- [Data for review]

╔══

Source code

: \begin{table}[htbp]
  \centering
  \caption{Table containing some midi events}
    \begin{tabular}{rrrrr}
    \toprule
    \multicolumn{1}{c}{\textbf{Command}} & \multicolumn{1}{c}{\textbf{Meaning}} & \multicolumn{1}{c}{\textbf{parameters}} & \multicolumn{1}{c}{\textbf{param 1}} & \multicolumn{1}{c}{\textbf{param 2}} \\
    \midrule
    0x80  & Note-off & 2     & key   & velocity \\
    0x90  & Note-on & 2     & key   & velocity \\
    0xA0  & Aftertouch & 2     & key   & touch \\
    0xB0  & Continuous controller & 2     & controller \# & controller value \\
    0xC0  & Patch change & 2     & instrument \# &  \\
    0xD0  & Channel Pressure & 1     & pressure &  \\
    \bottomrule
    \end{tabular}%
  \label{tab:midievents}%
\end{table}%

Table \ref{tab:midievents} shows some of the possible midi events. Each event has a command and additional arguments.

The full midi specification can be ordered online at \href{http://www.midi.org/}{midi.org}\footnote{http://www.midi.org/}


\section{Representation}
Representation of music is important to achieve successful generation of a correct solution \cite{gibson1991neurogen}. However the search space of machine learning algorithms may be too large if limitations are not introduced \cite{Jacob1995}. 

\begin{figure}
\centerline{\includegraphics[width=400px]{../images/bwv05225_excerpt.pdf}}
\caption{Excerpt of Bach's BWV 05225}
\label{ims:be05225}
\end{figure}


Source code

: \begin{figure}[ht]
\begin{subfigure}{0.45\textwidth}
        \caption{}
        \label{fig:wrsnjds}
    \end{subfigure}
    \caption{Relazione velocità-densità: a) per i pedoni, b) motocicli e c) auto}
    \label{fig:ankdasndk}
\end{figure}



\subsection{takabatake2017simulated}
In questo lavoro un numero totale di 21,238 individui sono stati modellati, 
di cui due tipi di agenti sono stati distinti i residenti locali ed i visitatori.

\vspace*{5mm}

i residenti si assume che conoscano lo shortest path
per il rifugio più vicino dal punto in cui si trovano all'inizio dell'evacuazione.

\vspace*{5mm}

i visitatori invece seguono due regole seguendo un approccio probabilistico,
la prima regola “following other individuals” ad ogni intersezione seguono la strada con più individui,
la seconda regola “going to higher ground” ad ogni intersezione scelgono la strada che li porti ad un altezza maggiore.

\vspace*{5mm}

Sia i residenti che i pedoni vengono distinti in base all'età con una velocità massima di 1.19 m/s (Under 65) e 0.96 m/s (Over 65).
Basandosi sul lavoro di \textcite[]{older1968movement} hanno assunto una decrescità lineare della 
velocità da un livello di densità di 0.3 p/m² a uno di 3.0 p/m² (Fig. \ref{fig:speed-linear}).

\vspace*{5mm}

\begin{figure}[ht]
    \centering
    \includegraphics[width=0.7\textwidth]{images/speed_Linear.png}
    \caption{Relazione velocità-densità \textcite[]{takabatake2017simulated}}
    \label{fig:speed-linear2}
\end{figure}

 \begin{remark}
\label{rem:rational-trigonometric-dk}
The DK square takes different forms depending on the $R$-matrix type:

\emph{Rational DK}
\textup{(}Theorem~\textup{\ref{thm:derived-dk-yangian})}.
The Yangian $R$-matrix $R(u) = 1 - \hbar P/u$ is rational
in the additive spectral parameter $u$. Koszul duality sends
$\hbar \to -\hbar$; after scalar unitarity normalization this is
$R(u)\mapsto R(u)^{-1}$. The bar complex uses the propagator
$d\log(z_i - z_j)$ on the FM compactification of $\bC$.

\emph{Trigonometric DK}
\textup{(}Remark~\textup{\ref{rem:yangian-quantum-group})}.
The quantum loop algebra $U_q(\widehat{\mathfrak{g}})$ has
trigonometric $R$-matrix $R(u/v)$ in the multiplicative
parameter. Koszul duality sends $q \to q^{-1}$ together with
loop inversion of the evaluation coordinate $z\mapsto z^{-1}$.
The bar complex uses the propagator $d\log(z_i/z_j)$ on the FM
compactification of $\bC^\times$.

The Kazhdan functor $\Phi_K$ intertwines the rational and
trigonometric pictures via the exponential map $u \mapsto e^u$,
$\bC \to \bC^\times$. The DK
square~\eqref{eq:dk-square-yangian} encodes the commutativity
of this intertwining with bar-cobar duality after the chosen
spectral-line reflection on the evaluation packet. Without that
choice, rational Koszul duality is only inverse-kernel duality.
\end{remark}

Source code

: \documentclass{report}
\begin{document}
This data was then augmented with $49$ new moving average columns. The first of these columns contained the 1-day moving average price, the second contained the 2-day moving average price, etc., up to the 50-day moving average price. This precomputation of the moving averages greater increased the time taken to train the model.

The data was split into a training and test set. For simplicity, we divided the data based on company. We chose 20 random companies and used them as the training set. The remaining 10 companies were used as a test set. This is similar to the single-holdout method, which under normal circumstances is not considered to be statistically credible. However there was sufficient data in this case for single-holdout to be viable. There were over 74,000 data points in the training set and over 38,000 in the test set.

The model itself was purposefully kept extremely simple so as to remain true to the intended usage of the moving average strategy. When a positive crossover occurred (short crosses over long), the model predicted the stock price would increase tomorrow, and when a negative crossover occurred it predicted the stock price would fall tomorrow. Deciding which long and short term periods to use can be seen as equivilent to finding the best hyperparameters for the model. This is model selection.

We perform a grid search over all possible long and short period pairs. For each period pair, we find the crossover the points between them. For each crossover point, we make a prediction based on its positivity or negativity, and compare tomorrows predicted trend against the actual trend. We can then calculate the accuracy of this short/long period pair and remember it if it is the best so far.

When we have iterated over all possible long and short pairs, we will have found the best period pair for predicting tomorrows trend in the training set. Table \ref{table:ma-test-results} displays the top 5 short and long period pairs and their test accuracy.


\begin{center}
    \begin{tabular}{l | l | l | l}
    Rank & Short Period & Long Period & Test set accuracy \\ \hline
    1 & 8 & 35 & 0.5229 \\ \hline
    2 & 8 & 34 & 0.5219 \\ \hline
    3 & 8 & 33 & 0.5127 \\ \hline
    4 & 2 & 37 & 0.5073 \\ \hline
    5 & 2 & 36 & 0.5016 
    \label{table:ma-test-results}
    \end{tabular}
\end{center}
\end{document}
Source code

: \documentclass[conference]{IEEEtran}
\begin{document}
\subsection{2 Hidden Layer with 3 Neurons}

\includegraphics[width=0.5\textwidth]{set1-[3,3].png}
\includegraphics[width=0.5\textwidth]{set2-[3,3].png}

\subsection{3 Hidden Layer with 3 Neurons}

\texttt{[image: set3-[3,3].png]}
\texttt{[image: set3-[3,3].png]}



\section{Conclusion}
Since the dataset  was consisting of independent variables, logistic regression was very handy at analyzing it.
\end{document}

╚══

- [Description of the task] All the data needs repeating. Return it exactly.

- [Answer space]
Source code

: \begin{table}[htbp]
  \centering
  \caption{Table containing some midi events}
    \begin{tabular}{rrrrr}
    \toprule
    \multicolumn{1}{c}{\textbf{Command}} & \multicolumn{1}{c}{\textbf{Meaning}} & \multicolumn{1}{c}{\textbf{parameters}} & \multicolumn{1}{c}{\textbf{param 1}} & \multicolumn{1}{c}{\textbf{param 2}} \\
    \midrule
    0x80  & Note-off & 2     & key   & velocity \\
    0x90  & Note-on & 2     & key   & velocity \\
    0xA0  & Aftertouch & 2     & key   & touch \\
    0xB0  & Continuous controller & 2     & controller \# & controller value \\
    0xC0  & Patch change & 2     & instrument \# &  \\
    0xD0  & Channel Pressure & 1     & pressure &  \\
    \bottomrule
    \end{tabular}%
  \label{tab:midievents}%
\end{table}%

Table \ref{tab:midievents} shows some of the possible midi events. Each event has a command and additional arguments.

The full midi specification can be ordered online at \href{http://www.midi.org/}{midi.org}\footnote{http://www.midi.org/}


\section{Representation}
Representation of music is important to achieve successful generation of a correct solution \cite{gibson1991neurogen}. However the search space of machine learning algorithms may be too large if limitations are not introduced \cite{Jacob1995}. 

\begin{figure}
\centerline{\includegraphics[width=400px]{../images/bwv05225_excerpt.pdf}}
\caption{Excerpt of Bach's BWV 05225}
\label{ims:be05225}
\end{figure}


Source code

: \begin{figure}[ht]
\begin{subfigure}{0.45\textwidth}
        \caption{}
        \label{fig:wrsnjds}
    \end{subfigure}
    \caption{Relazione velocità-densità: a) per i pedoni, b) motocicli e c) auto}
    \label{fig:ankdasndk}
\end{figure}



\subsection{takabatake2017simulated}
In questo lavoro un numero totale di 21,238 individui sono stati modellati, 
di cui due tipi di agenti sono stati distinti i residenti locali ed i visitatori.

\vspace*{5mm}

i residenti si assume che conoscano lo shortest path
per il rifugio più vicino dal punto in cui si trovano all'inizio dell'evacuazione.

\vspace*{5mm}

i visitatori invece seguono due regole seguendo un approccio probabilistico,
la prima regola “following other individuals” ad ogni intersezione seguono la strada con più individui,
la seconda regola “going to higher ground” ad ogni intersezione scelgono la strada che li porti ad un altezza maggiore.

\vspace*{5mm}

Sia i residenti che i pedoni vengono distinti in base all'età con una velocità massima di 1.19 m/s (Under 65) e 0.96 m/s (Over 65).
Basandosi sul lavoro di \textcite[]{older1968movement} hanno assunto una decrescità lineare della 
velocità da un livello di densità di 0.3 p/m² a uno di 3.0 p/m² (Fig. \ref{fig:speed-linear}).

\vspace*{5mm}

\begin{figure}[ht]
    \centering
    \includegraphics[width=0.7\textwidth]{images/speed_Linear.png}
    \caption{Relazione velocità-densità \textcite[]{takabatake2017simulated}}
    \label{fig:speed-linear2}
\end{figure}

 \begin{remark}
\label{rem:rational-trigonometric-dk}
The DK square takes different forms depending on the $R$-matrix type:

\emph{Rational DK}
\textup{(}Theorem~\textup{\ref{thm:derived-dk-yangian})}.
The Yangian $R$-matrix $R(u) = 1 - \hbar P/u$ is rational
in the additive spectral parameter $u$. Koszul duality sends
$\hbar \to -\hbar$; after scalar unitarity normalization this is
$R(u)\mapsto R(u)^{-1}$. The bar complex uses the propagator
$d\log(z_i - z_j)$ on the FM compactification of $\bC$.

\emph{Trigonometric DK}
\textup{(}Remark~\textup{\ref{rem:yangian-quantum-group})}.
The quantum loop algebra $U_q(\widehat{\mathfrak{g}})$ has
trigonometric $R$-matrix $R(u/v)$ in the multiplicative
parameter. Koszul duality sends $q \to q^{-1}$ together with
loop inversion of the evaluation coordinate $z\mapsto z^{-1}$.
The bar complex uses the propagator $d\log(z_i/z_j)$ on the FM
compactification of $\bC^\times$.

The Kazhdan functor $\Phi_K$ intertwines the rational and
trigonometric pictures via the exponential map $u \mapsto e^u$,
$\bC \to \bC^\times$. The DK
square~\eqref{eq:dk-square-yangian} encodes the commutativity
of this intertwining with bar-cobar duality after the chosen
spectral-line reflection on the evaluation packet. Without that
choice, rational Koszul duality is only inverse-kernel duality.
\end{remark}

Source code

: \documentclass{report}
\begin{document}
This data was then augmented with $49$ new moving average columns. The first of these columns contained the 1-day moving average price, the second contained the 2-day moving average price, etc., up to the 50-day moving average price. This precomputation of the moving averages greater increased the time taken to train the model.

The data was split into a training and test set. For simplicity, we divided the data based on company. We chose 20 random companies and used them as the training set. The remaining 10 companies were used as a test set. This is similar to the single-holdout method, which under normal circumstances is not considered to be statistically credible. However there was sufficient data in this case for single-holdout to be viable. There were over 74,000 data points in the training set and over 38,000 in the test set.

The model itself was purposefully kept extremely simple so as to remain true to the intended usage of the moving average strategy. When a positive crossover occurred (short crosses over long), the model predicted the stock price would increase tomorrow, and when a negative crossover occurred it predicted the stock price would fall tomorrow. Deciding which long and short term periods to use can be seen as equivilent to finding the best hyperparameters for the model. This is model selection.

We perform a grid search over all possible long and short period pairs. For each period pair, we find the crossover the points between them. For each crossover point, we make a prediction based on its positivity or negativity, and compare tomorrows predicted trend against the actual trend. We can then calculate the accuracy of this short/long period pair and remember it if it is the best so far.

When we have iterated over all possible long and short pairs, we will have found the best period pair for predicting tomorrows trend in the training set. Table \ref{table:ma-test-results} displays the top 5 short and long period pairs and their test accuracy.


\begin{center}
    \begin{tabular}{l | l | l | l}
    Rank & Short Period & Long Period & Test set accuracy \\ \hline
    1 & 8 & 35 & 0.5229 \\ \hline
    2 & 8 & 34 & 0.5219 \\ \hline
    3 & 8 & 33 & 0.5127 \\ \hline
    4 & 2 & 37 & 0.5073 \\ \hline
    5 & 2 & 36 & 0.5016 
    \label{table:ma-test-results}
    \end{tabular}
\end{center}
\end{document}
Source code

: \documentclass[conference]{IEEEtran}
\begin{document}
\subsection{2 Hidden Layer with 3 Neurons}

\includegraphics[width=0.5\textwidth]{set1-[3,3].png}
\includegraphics[width=0.5\textwidth]{set2-[3,3].png}

\subsection{3 Hidden Layer with 3 Neurons}

\texttt{[image: set3-[3,3].png]}
\texttt{[image: set3-[3,3].png]}



\section{Conclusion}
Since the dataset  was consisting of independent variables, logistic regression was very handy at analyzing it.
\end{document}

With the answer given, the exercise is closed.